Super accuracy base calling was performed using guppy (Oxford Nanopore T echnologies)
version 6.1.5 for D. sewerzowii and version 6.3.9 for M. complanata. Read length and quality
was assessed using Nanoplot (De Coster and Rademakers 2023). D. sewerzowii reads were
filtered for a 10 kb minimum length using Nanofilt (De Coster et al. 2018). For M. complanata
we combined all reads from the promethION and minION runs and then filtered using
Nanofilt (De Coster et al. 2018) with a 3 kb length and Q15 quality cutoff .

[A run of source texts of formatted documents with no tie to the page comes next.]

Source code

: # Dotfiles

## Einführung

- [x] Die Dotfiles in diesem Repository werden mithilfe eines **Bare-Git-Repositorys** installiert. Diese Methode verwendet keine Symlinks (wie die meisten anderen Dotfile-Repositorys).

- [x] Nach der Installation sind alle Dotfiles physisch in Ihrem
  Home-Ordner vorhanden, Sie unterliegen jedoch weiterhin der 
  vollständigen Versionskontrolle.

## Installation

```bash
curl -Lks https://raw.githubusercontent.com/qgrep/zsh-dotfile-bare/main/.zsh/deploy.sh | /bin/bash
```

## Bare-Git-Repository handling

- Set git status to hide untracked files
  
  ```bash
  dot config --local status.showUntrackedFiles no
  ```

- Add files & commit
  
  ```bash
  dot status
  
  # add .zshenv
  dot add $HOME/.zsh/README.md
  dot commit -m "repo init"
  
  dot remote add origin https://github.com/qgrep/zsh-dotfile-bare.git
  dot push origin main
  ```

Genomic DNA isolation and Illumina sequencing
Genomic DNA (gDNA) was extracted from 100 mg of young leaf tissue, in duplicate, using a
CTAB extraction method (Doyle and Doyle 1990) and treated with RNAse A. Removal of
RNA was confirmed through gel electrophoresis followed by gDNA quality and quantity
assessment with a nanodrop spectrophotometer and a Qubit fluorometer (Invitrogen). A total
of 508 ng and 752 ng of gDNA for D. sewerzowii and M. complanata, respectively, was sent
for library preparation and paired-end Illumina sequencing with Novogene (Cambridge, UK).
RNA isolation and sequencing
RNA was extracted from 80-100 mg of tissue with the Direct-Zol RNA extraction kit (Zymo
Research, CA, USA) as per the manufacturer guidelines. For D. sewerzowii young and
mature leaves, closed and open flowers and stems were used. For M. complanata root,
young and mature leaf and stem tissues were used. RNA quality was assessed with an
Agilent bioanalyzer. Library preparation and paired-end Illumina sequencing was performed
by Novogene (Cambridge, UK).
Hi-C sequencing
Freshly harvested young leaf leaf tissue was fixed in 1% formaldehyde and washed as per
the Phase Genomics (Seattle, WA, USA) sample preparation protocol. Following fixation, the
tissue was flash frozen in liquid nitrogen and homogenised using a tissue lyser. The Hi-C
libraries were prepared and sequenced by Phase Genomics (Seattle, WA, USA).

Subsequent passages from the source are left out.